Moving Data

Contents

Moving Data#

The main way to use ufs2arco is by creating a yaml “recipe” file, which describes

  1. the data source

  2. transforms to the data

  3. the target data layout

  4. directories specifying where to store the results

  5. whether or not to use MPI

Once that recipe is created, the following command is used to run the workflow serially:

ufs2arco recipe.yaml

In order to use MPI to parallelize the data transfer, for example over 64 processes, one would use:

mpirun -n 64 ufs2arco recipe.yaml

Note that some machines may require different commands here. For example NERSC’s Perlmutter requires users to use srun not mpirun. Note also that the yaml recipe was inspired by anemoi-datasets in spirit, but the actual format and capabilities are a bit different.

This page is still a work in progress, and will describe the nuts and bolts of moving data. In the meantime, feel free to raise an issue on the repo with questions, and check out example recipe files in the ufs2arco integration tests directory for some examples to help you get started.

Missing Data#

There are a number of reasons for data to be missing from the target dataset.

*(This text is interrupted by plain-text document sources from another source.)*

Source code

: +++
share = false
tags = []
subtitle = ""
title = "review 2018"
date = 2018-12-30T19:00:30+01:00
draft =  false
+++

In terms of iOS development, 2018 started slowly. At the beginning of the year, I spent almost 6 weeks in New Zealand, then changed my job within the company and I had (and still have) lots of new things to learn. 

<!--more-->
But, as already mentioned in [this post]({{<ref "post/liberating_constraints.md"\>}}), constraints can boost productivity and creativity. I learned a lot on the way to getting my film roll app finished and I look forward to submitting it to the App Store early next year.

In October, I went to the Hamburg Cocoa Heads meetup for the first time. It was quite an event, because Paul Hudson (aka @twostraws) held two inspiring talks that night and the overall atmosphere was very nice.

  1. The file could be missing from the data source

  2. The file could be corrupted

  3. The transfer could have failed for some reason (e.g., local disk failure, node failure, SLURM timeout, etc)

When ufs2arco cannot find data for any of these reasons, it produces a warning and moves on. Missing data samples can be found in the following ways:

  1. Look for a yaml file written in the same directory as the target zarr store, prefixed with missing and suffixed with .yaml. This will list all the missing dates, forecast hours, ensemble members, etc.

  2. Check the result dataset attributes for missing_data (base target) or missing_dates (anemoi target). Note that for anemoi datasets only keeps track of missing dates, so we could have 100 ensemble members present for one date, but if one ensemble member is missing, that date is ignored.

  1. Look for the following warning in the root logfile (this example comes from preparing GFS data):

    [1306 s] [WARNING] ⚠️  Some data are missing.
    [1306 s] [WARNING] ⚠️  The missing dimension combos, i.e., ('t0', 'fhr')
    [1306 s] [WARNING] ⚠️  were written to: /pscratch/sd/t/timothys/nested-eagle/v0/data/missing.gfs.analysis.zarr.yaml
    [1306 s] [WARNING] You can try running
    [1306 s] [WARNING]      python -c 'import ufs2arco; ufs2arco.Driver(''/path/to/your/original/recipe.yaml'').patch()'
    [1306 s] [WARNING] to try getting those data again
    

    Note that this shows where the yaml file noted above is located.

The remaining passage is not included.